TO DO –
Give back the listing in full and exactly, leaving out the images.

RECORDS SUPPLIED –
▽
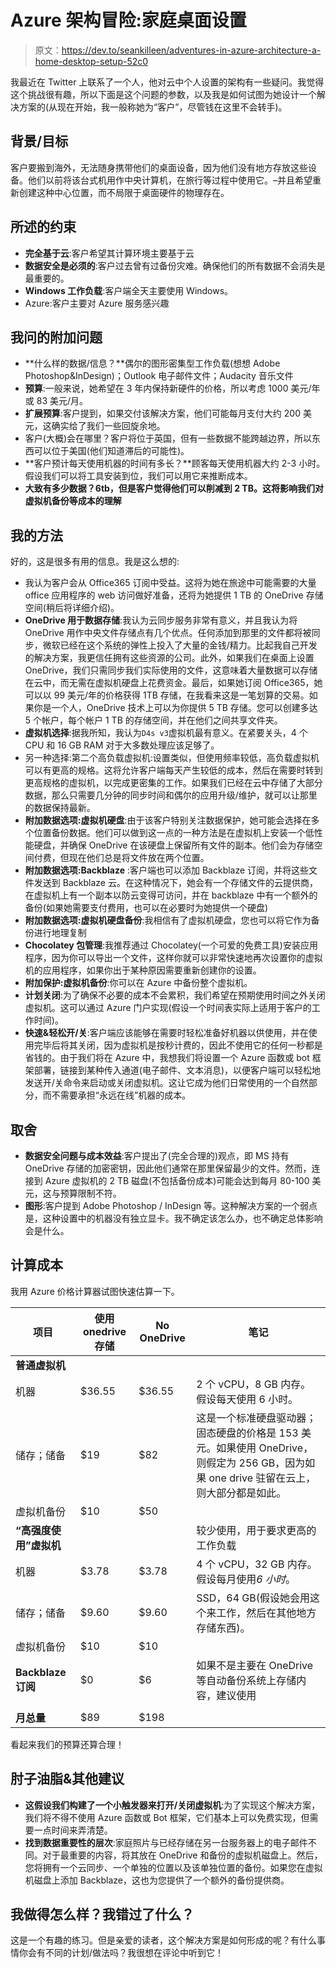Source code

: # Azure 架构冒险:家庭桌面设置

> 原文：<https://dev.to/seankilleen/adventures-in-azure-architecture-a-home-desktop-setup-52c0>

我最近在 Twitter 上联系了一个人，他对云中个人设置的架构有一些疑问。我觉得这个挑战很有趣，所以下面是这个问题的参数，以及我是如何试图为她设计一个解决方案的(从现在开始，我一般称她为“客户”，尽管钱在这里不会转手)。

## 背景/目标

客户要搬到海外，无法随身携带他们的桌面设备，因为他们没有地方存放这些设备。他们以前将该台式机用作中央计算机，在旅行等过程中使用它。–并且希望重新创建这种中心位置，而不局限于桌面硬件的物理存在。

## 所述的约束

*   **完全基于云**:客户希望其计算环境主要基于云
*   **数据安全是必须的**:客户过去曾有过备份灾难。确保他们的所有数据不会消失是最重要的。
*   **Windows 工作负载**:客户端全天主要使用 Windows。
*   Azure:客户主要对 Azure 服务感兴趣

## 我问的附加问题

*   **什么样的数据/信息？**偶尔的图形密集型工作负载(想想 Adobe Photoshop&InDesign)；Outlook 电子邮件文件；Audacity 音乐文件
*   **预算**:一般来说，她希望在 3 年内保持新硬件的价格，所以考虑 1000 美元/年或 83 美元/月。
*   **扩展预算**:客户提到，如果交付该解决方案，他们可能每月支付大约 200 美元，这确实给了我们一些回旋余地。
*   客户(大概)会在哪里？客户将位于英国，但有一些数据不能跨越边界，所以东西可以位于美国(他们知道滞后的可能性)。
*   **客户预计每天使用机器的时间有多长？**顾客每天使用机器大约 2-3 小时。假设我们可以将工具安装到位，我们可以用它来推断成本。
*   **大致有多少数据？6tb，但是客户觉得他们可以削减到 2 TB。这将影响我们对虚拟机备份等成本的理解**

## 我的方法

好的，这是很多有用的信息。我是这么想的:

*   我认为客户会从 Office365 订阅中受益。这将为她在旅途中可能需要的大量 office 应用程序的 web 访问做好准备，还将为她提供 1 TB 的 OneDrive 存储空间(稍后将详细介绍)。
*   **OneDrive 用于数据存储**:我认为云同步服务非常有意义，并且我认为将 OneDrive 用作中央文件存储点有几个优点。任何添加到那里的文件都将被同步，微软已经在这个系统的弹性上投入了大量的金钱/精力。比起我自己开发的解决方案，我更信任拥有这些资源的公司。此外，如果我们在桌面上设置 OneDrive，我们只需同步我们实际使用的文件，这意味着大量数据可以存储在云中，而无需在虚拟机硬盘上花费资金。最后，如果她订阅 Office365，她可以以 99 美元/年的价格获得 1TB 存储，在我看来这是一笔划算的交易。如果你是一个人，OneDrive 技术上可以为你提供 5 TB 存储。您可以创建多达 5 个帐户，每个帐户 1 TB 的存储空间，并在他们之间共享文件夹。
*   **虚拟机选择**:据我所知，我认为`D4s v3`虚拟机最有意义。在紧要关头，4 个 CPU 和 16 GB RAM 对于大多数处理应该足够了。
*   另一种选择:第二个高负载虚拟机:设置类似，但使用频率较低，高负载虚拟机可以有更高的规格。这将允许客户端每天产生较低的成本，然后在需要时转到更高规格的虚拟机，以完成更密集的工作。如果我们已经在云中存储了大部分数据，那么只需要几分钟的同步时间和偶尔的应用升级/维护，就可以让那里的数据保持最新。
*   **附加数据选项:虚拟机硬盘**:由于该客户特别关注数据保护，她可能会选择在多个位置备份数据。他们可以做到这一点的一种方法是在虚拟机上安装一个低性能硬盘，并确保 OneDrive 在该硬盘上保留所有文件的副本。他们会为存储空间付费，但现在他们总是将文件放在两个位置。
*   **附加数据选项:Backblaze** :客户端也可以添加 Backblaze 订阅，并将这些文件发送到 Backblaze 云。在这种情况下，她会有一个存储文件的云提供商，在虚拟机上有一个副本以防云变得可访问，并在 backblaze 中有一个额外的备份(如果她需要支付费用，也可以在必要时为她提供一个硬盘)
*   **附加数据选项:虚拟机硬盘备份**:我相信有了虚拟机硬盘，您也可以将它作为备份进行地理复制
*   **Chocolatey 包管理**:我推荐通过 Chocolatey(一个可爱的免费工具)安装应用程序，因为你可以导出一个文件，这样你就可以非常快速地再次设置你的虚拟机的应用程序，如果你出于某种原因需要重新创建你的设置。
*   **附加保护:虚拟机备份**:你可以在 Azure 中备份整个虚拟机。
*   **计划关闭**:为了确保不必要的成本不会累积，我们希望在预期使用时间之外关闭虚拟机。这可以通过 Azure 门户实现(假设一个时间表实际上适用于客户的工作时间)。
*   **快速&轻松开/关**:客户端应该能够在需要时轻松准备好机器以供使用，并在使用完毕后将其关闭，因为虚拟机是按秒计费的，因此不使用它的任何一秒都是省钱的。由于我们将在 Azure 中，我想我们将设置一个 Azure 函数或 bot 框架部署，链接到某种传入通道(电子邮件、文本消息)，以便客户端可以轻松地发送开/关命令来启动或关闭虚拟机。这让它成为他们日常使用的一个自然部分，而不需要承担“永远在线”机器的成本。

## 取舍

*   **数据安全问题与成本效益**:客户提出了(完全合理的)观点，即 MS 持有 OneDrive 存储的加密密钥，因此他们通常在那里保留最少的文件。然而，连接到 Azure 虚拟机的 2 TB 磁盘(不包括备份成本)可能会达到每月 80-100 美元，这与预算限制不符。
*   **图形**:客户提到 Adobe Photoshop / InDesign 等。这种解决方案的一个弱点是，这种设置中的机器没有独立显卡。我不确定该怎么办，也不确定总体影响会是什么。

## 计算成本

我用 Azure 价格计算器试图快速估算一下。

| 项目 | 使用 onedrive 存储 | No OneDrive | 笔记 |
| --- | --- | --- | --- |
| **普通虚拟机** |  |  |  |
| 机器 | $36.55 | $36.55 | 2 个 vCPU，8 GB 内存。假设每天使用 6 小时。 |
| 储存；储备 | $19 | $82 | 这是一个标准硬盘驱动器；固态硬盘的价格是 153 美元。如果使用 OneDrive，则假定为 256 GB，因为如果 one drive 驻留在云上，则大部分都是如此。 |
| 虚拟机备份 | $10 | $50 |  |
| **“高强度使用”虚拟机** |  |  | 较少使用，用于要求更高的工作负载 |
| 机器 | $3.78 | $3.78 | 4 个 vCPU，32 GB 内存。假设每月使用*6 小时*。 |
| 储存；储备 | $9.60 | $9.60 | SSD，64 GB(假设她会用这个来工作，然后在其他地方存储东西)。 |
| 虚拟机备份 | $10 | $10 |  |
| **Backblaze 订阅** | $0 | $6 | 如果不是主要在 OneDrive 等自动备份系统上存储内容，建议使用 |
|  |  |  |  |
| **月总量** | $89 | $198 |  |

看起来我们的预算还算合理！

## 肘子油脂&其他建议

*   **这假设我们构建了一个小触发器来打开/关闭虚拟机**:为了实现这个解决方案，我们将不得不使用 Azure 函数或 Bot 框架，它们基本上可以免费实现，但需要一点时间来弄清楚。
*   **找到数据重要性的层次**:家庭照片与已经存储在另一台服务器上的电子邮件不同。对于最重要的内容，将其放在 OneDrive 和备份的虚拟机磁盘上。然后，您将拥有一个云同步、一个单独的位置以及该单独位置的备份。如果您在虚拟机磁盘上添加 Backblaze，这也为您提供了一个额外的备份提供商。

## 我做得怎么样？我错过了什么？

这是一个有趣的练习。但是亲爱的读者，这个解决方案是如何形成的呢？有什么事情你会有不同的计划/做法吗？我很想在评论中听到它！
△
ANSWER FOR THIS EXERCISE –
Source code

: # Azure 架构冒险:家庭桌面设置

> 原文：<https://dev.to/seankilleen/adventures-in-azure-architecture-a-home-desktop-setup-52c0>

我最近在 Twitter 上联系了一个人，他对云中个人设置的架构有一些疑问。我觉得这个挑战很有趣，所以下面是这个问题的参数，以及我是如何试图为她设计一个解决方案的(从现在开始，我一般称她为“客户”，尽管钱在这里不会转手)。

## 背景/目标

客户要搬到海外，无法随身携带他们的桌面设备，因为他们没有地方存放这些设备。他们以前将该台式机用作中央计算机，在旅行等过程中使用它。–并且希望重新创建这种中心位置，而不局限于桌面硬件的物理存在。

## 所述的约束

*   **完全基于云**:客户希望其计算环境主要基于云
*   **数据安全是必须的**:客户过去曾有过备份灾难。确保他们的所有数据不会消失是最重要的。
*   **Windows 工作负载**:客户端全天主要使用 Windows。
*   Azure:客户主要对 Azure 服务感兴趣

## 我问的附加问题

*   **什么样的数据/信息？**偶尔的图形密集型工作负载(想想 Adobe Photoshop&InDesign)；Outlook 电子邮件文件；Audacity 音乐文件
*   **预算**:一般来说，她希望在 3 年内保持新硬件的价格，所以考虑 1000 美元/年或 83 美元/月。
*   **扩展预算**:客户提到，如果交付该解决方案，他们可能每月支付大约 200 美元，这确实给了我们一些回旋余地。
*   客户(大概)会在哪里？客户将位于英国，但有一些数据不能跨越边界，所以东西可以位于美国(他们知道滞后的可能性)。
*   **客户预计每天使用机器的时间有多长？**顾客每天使用机器大约 2-3 小时。假设我们可以将工具安装到位，我们可以用它来推断成本。
*   **大致有多少数据？6tb，但是客户觉得他们可以削减到 2 TB。这将影响我们对虚拟机备份等成本的理解**

## 我的方法

好的，这是很多有用的信息。我是这么想的:

*   我认为客户会从 Office365 订阅中受益。这将为她在旅途中可能需要的大量 office 应用程序的 web 访问做好准备，还将为她提供 1 TB 的 OneDrive 存储空间(稍后将详细介绍)。
*   **OneDrive 用于数据存储**:我认为云同步服务非常有意义，并且我认为将 OneDrive 用作中央文件存储点有几个优点。任何添加到那里的文件都将被同步，微软已经在这个系统的弹性上投入了大量的金钱/精力。比起我自己开发的解决方案，我更信任拥有这些资源的公司。此外，如果我们在桌面上设置 OneDrive，我们只需同步我们实际使用的文件，这意味着大量数据可以存储在云中，而无需在虚拟机硬盘上花费资金。最后，如果她订阅 Office365，她可以以 99 美元/年的价格获得 1TB 存储，在我看来这是一笔划算的交易。如果你是一个人，OneDrive 技术上可以为你提供 5 TB 存储。您可以创建多达 5 个帐户，每个帐户 1 TB 的存储空间，并在他们之间共享文件夹。
*   **虚拟机选择**:据我所知，我认为`D4s v3`虚拟机最有意义。在紧要关头，4 个 CPU 和 16 GB RAM 对于大多数处理应该足够了。
*   另一种选择:第二个高负载虚拟机:设置类似，但使用频率较低，高负载虚拟机可以有更高的规格。这将允许客户端每天产生较低的成本，然后在需要时转到更高规格的虚拟机，以完成更密集的工作。如果我们已经在云中存储了大部分数据，那么只需要几分钟的同步时间和偶尔的应用升级/维护，就可以让那里的数据保持最新。
*   **附加数据选项:虚拟机硬盘**:由于该客户特别关注数据保护，她可能会选择在多个位置备份数据。他们可以做到这一点的一种方法是在虚拟机上安装一个低性能硬盘，并确保 OneDrive 在该硬盘上保留所有文件的副本。他们会为存储空间付费，但现在他们总是将文件放在两个位置。
*   **附加数据选项:Backblaze** :客户端也可以添加 Backblaze 订阅，并将这些文件发送到 Backblaze 云。在这种情况下，她会有一个存储文件的云提供商，在虚拟机上有一个副本以防云变得可访问，并在 backblaze 中有一个额外的备份(如果她需要支付费用，也可以在必要时为她提供一个硬盘)
*   **附加数据选项:虚拟机硬盘备份**:我相信有了虚拟机硬盘，您也可以将它作为备份进行地理复制
*   **Chocolatey 包管理**:我推荐通过 Chocolatey(一个可爱的免费工具)安装应用程序，因为你可以导出一个文件，这样你就可以非常快速地再次设置你的虚拟机的应用程序，如果你出于某种原因需要重新创建你的设置。
*   **附加保护:虚拟机备份**:你可以在 Azure 中备份整个虚拟机。
*   **计划关闭**:为了确保不必要的成本不会累积，我们希望在预期使用时间之外关闭虚拟机。这可以通过 Azure 门户实现(假设一个时间表实际上适用于客户的工作时间)。
*   **快速&轻松开/关**:客户端应该能够在需要时轻松准备好机器以供使用，并在使用完毕后将其关闭，因为虚拟机是按秒计费的，因此不使用它的任何一秒都是省钱的。由于我们将在 Azure 中，我想我们将设置一个 Azure 函数或 bot 框架部署，链接到某种传入通道(电子邮件、文本消息)，以便客户端可以轻松地发送开/关命令来启动或关闭虚拟机。这让它成为他们日常使用的一个自然部分，而不需要承担“永远在线”机器的成本。

## 取舍

*   **数据安全问题与成本效益**:客户提出了(完全合理的)观点，即 MS 持有 OneDrive 存储的加密密钥，因此他们通常在那里保留最少的文件。然而，连接到 Azure 虚拟机的 2 TB 磁盘(不包括备份成本)可能会达到每月 80-100 美元，这与预算限制不符。
*   **图形**:客户提到 Adobe Photoshop / InDesign 等。这种解决方案的一个弱点是，这种设置中的机器没有独立显卡。我不确定该怎么办，也不确定总体影响会是什么。

## 计算成本

我用 Azure 价格计算器试图快速估算一下。

| 项目 | 使用 onedrive 存储 | No OneDrive | 笔记 |
| --- | --- | --- | --- |
| **普通虚拟机** |  |  |  |
| 机器 | $36.55 | $36.55 | 2 个 vCPU，8 GB 内存。假设每天使用 6 小时。 |
| 储存；储备 | $19 | $82 | 这是一个标准硬盘驱动器；固态硬盘的价格是 153 美元。如果使用 OneDrive，则假定为 256 GB，因为如果 one drive 驻留在云上，则大部分都是如此。 |
| 虚拟机备份 | $10 | $50 |  |
| **“高强度使用”虚拟机** |  |  | 较少使用，用于要求更高的工作负载 |
| 机器 | $3.78 | $3.78 | 4 个 vCPU，32 GB 内存。假设每月使用*6 小时*。 |
| 储存；储备 | $9.60 | $9.60 | SSD，64 GB(假设她会用这个来工作，然后在其他地方存储东西)。 |
| 虚拟机备份 | $10 | $10 |  |
| **Backblaze 订阅** | $0 | $6 | 如果不是主要在 OneDrive 等自动备份系统上存储内容，建议使用 |
|  |  |  |  |
| **月总量** | $89 | $198 |  |

看起来我们的预算还算合理！

## 肘子油脂&其他建议

*   **这假设我们构建了一个小触发器来打开/关闭虚拟机**:为了实现这个解决方案，我们将不得不使用 Azure 函数或 Bot 框架，它们基本上可以免费实现，但需要一点时间来弄清楚。
*   **找到数据重要性的层次**:家庭照片与已经存储在另一台服务器上的电子邮件不同。对于最重要的内容，将其放在 OneDrive 和备份的虚拟机磁盘上。然后，您将拥有一个云同步、一个单独的位置以及该单独位置的备份。如果您在虚拟机磁盘上添加 Backblaze，这也为您提供了一个额外的备份提供商。

## 我做得怎么样？我错过了什么？

这是一个有趣的练习。但是亲爱的读者，这个解决方案是如何形成的呢？有什么事情你会有不同的计划/做法吗？我很想在评论中听到它！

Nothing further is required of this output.